QUANDO L’IMU AGRICOLA AVRA’ REGOLE CERTE E CHIARE?

Nel decreto legge n. 102/2013 è prevista l’abolizione della prima rata 2013 dell’Imu per i terreni agricoli e fabbricati rurali, e inoltre i proprietari di questi terreni possono sperare nell’azzeramento anche della seconda rata Imu come promesso dal Governo.

I terreni agricoli esclusi sono quelli non edificabili anche se incolti o coltivati per finalità non imprenditoriali, come gli orticelli; ai fini Imu non sono considerate edificabili le aree che pur essendo ricomprese in piani di edificazione, sono possedute e coltivate da coltivatori diretti o imprenditori agricoli professionali; possono invocare la stessa agevolazione le società agricole che abbiano per oggetto esclusivo l’esercizio delle attività agricole.
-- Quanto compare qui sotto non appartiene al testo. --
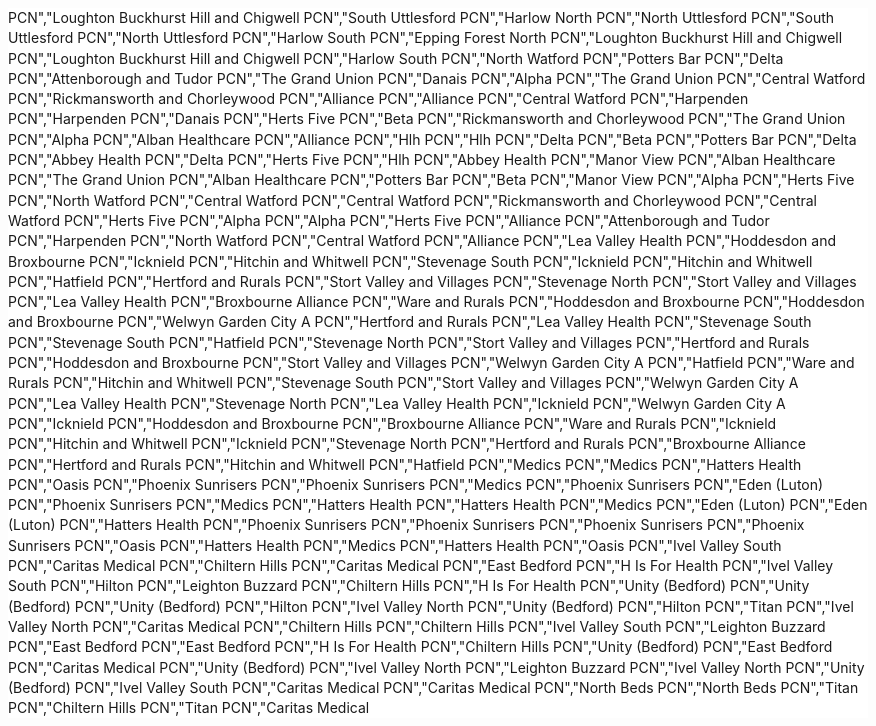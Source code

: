 PCN","Loughton Buckhurst Hill and Chigwell PCN","South Uttlesford PCN","Harlow North PCN","North Uttlesford PCN","South Uttlesford PCN","North Uttlesford PCN","Harlow South PCN","Epping Forest North PCN","Loughton Buckhurst Hill and Chigwell PCN","Loughton Buckhurst Hill and Chigwell PCN","Harlow South PCN","North Watford PCN","Potters Bar PCN","Delta PCN","Attenborough and Tudor PCN","The Grand Union PCN","Danais PCN","Alpha PCN","The Grand Union PCN","Central Watford PCN","Rickmansworth and Chorleywood PCN","Alliance PCN","Alliance PCN","Central Watford PCN","Harpenden PCN","Harpenden PCN","Danais PCN","Herts Five PCN","Beta PCN","Rickmansworth and Chorleywood PCN","The Grand Union PCN","Alpha PCN","Alban Healthcare PCN","Alliance PCN","Hlh PCN","Hlh PCN","Delta PCN","Beta PCN","Potters Bar PCN","Delta PCN","Abbey Health PCN","Delta PCN","Herts Five PCN","Hlh PCN","Abbey Health PCN","Manor View PCN","Alban Healthcare PCN","The Grand Union PCN","Alban Healthcare PCN","Potters Bar PCN","Beta PCN","Manor View PCN","Alpha PCN","Herts Five PCN","North Watford PCN","Central Watford PCN","Central Watford PCN","Rickmansworth and Chorleywood PCN","Central Watford PCN","Herts Five PCN","Alpha PCN","Alpha PCN","Herts Five PCN","Alliance PCN","Attenborough and Tudor PCN","Harpenden PCN","North Watford PCN","Central Watford PCN","Alliance PCN","Lea Valley Health PCN","Hoddesdon and Broxbourne PCN","Icknield PCN","Hitchin and Whitwell PCN","Stevenage South PCN","Icknield PCN","Hitchin and Whitwell PCN","Hatfield PCN","Hertford and Rurals PCN","Stort Valley and Villages PCN","Stevenage North PCN","Stort Valley and Villages PCN","Lea Valley Health PCN","Broxbourne Alliance PCN","Ware and Rurals PCN","Hoddesdon and Broxbourne PCN","Hoddesdon and Broxbourne PCN","Welwyn Garden City A PCN","Hertford and Rurals PCN","Lea Valley Health PCN","Stevenage South PCN","Stevenage South PCN","Hatfield PCN","Stevenage North PCN","Stort Valley and Villages PCN","Hertford and Rurals PCN","Hoddesdon and Broxbourne PCN","Stort Valley and Villages PCN","Welwyn Garden City A PCN","Hatfield PCN","Ware and Rurals PCN","Hitchin and Whitwell PCN","Stevenage South PCN","Stort Valley and Villages PCN","Welwyn Garden City A PCN","Lea Valley Health PCN","Stevenage North PCN","Lea Valley Health PCN","Icknield PCN","Welwyn Garden City A PCN","Icknield PCN","Hoddesdon and Broxbourne PCN","Broxbourne Alliance PCN","Ware and Rurals PCN","Icknield PCN","Hitchin and Whitwell PCN","Icknield PCN","Stevenage North PCN","Hertford and Rurals PCN","Broxbourne Alliance PCN","Hertford and Rurals PCN","Hitchin and Whitwell PCN","Hatfield PCN","Medics PCN","Medics PCN","Hatters Health PCN","Oasis PCN","Phoenix Sunrisers PCN","Phoenix Sunrisers PCN","Medics PCN","Phoenix Sunrisers PCN","Eden (Luton) PCN","Phoenix Sunrisers PCN","Medics PCN","Hatters Health PCN","Hatters Health PCN","Medics PCN","Eden (Luton) PCN","Eden (Luton) PCN","Hatters Health PCN","Phoenix Sunrisers PCN","Phoenix Sunrisers PCN","Phoenix Sunrisers PCN","Phoenix Sunrisers PCN","Oasis PCN","Hatters Health PCN","Medics PCN","Hatters Health PCN","Oasis PCN","Ivel Valley South PCN","Caritas Medical PCN","Chiltern Hills PCN","Caritas Medical PCN","East Bedford PCN","H Is For Health PCN","Ivel Valley South PCN","Hilton PCN","Leighton Buzzard PCN","Chiltern Hills PCN","H Is For Health PCN","Unity (Bedford) PCN","Unity (Bedford) PCN","Unity (Bedford) PCN","Hilton PCN","Ivel Valley North PCN","Unity (Bedford) PCN","Hilton PCN","Titan PCN","Ivel Valley North PCN","Caritas Medical PCN","Chiltern Hills PCN","Chiltern Hills PCN","Ivel Valley South PCN","Leighton Buzzard PCN","East Bedford PCN","East Bedford PCN","H Is For Health PCN","Chiltern Hills PCN","Unity (Bedford) PCN","East Bedford PCN","Caritas Medical PCN","Unity (Bedford) PCN","Ivel Valley North PCN","Leighton Buzzard PCN","Ivel Valley North PCN","Unity (Bedford) PCN","Ivel Valley South PCN","Caritas Medical PCN","Caritas Medical PCN","North Beds PCN","North Beds PCN","Titan PCN","Chiltern Hills PCN","Titan PCN","Caritas Medical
Più complessa è l’analisi dei fabbricati rurali, per i quali bisogna selezionare quali fabbricati, sia abitativi che strumentali, abbiano i requisiti di ruralità.

Quello che chiediamo, conclude Tiso, è che anche per l’Imu agricola arrivino regole più semplici e più chiare, lo chiediamo al Governo che ne ha la piena responsabilità, un Governo che deve finalmente sistemare una normativa che finora è stata lacunosa, incompleta, farraginosa.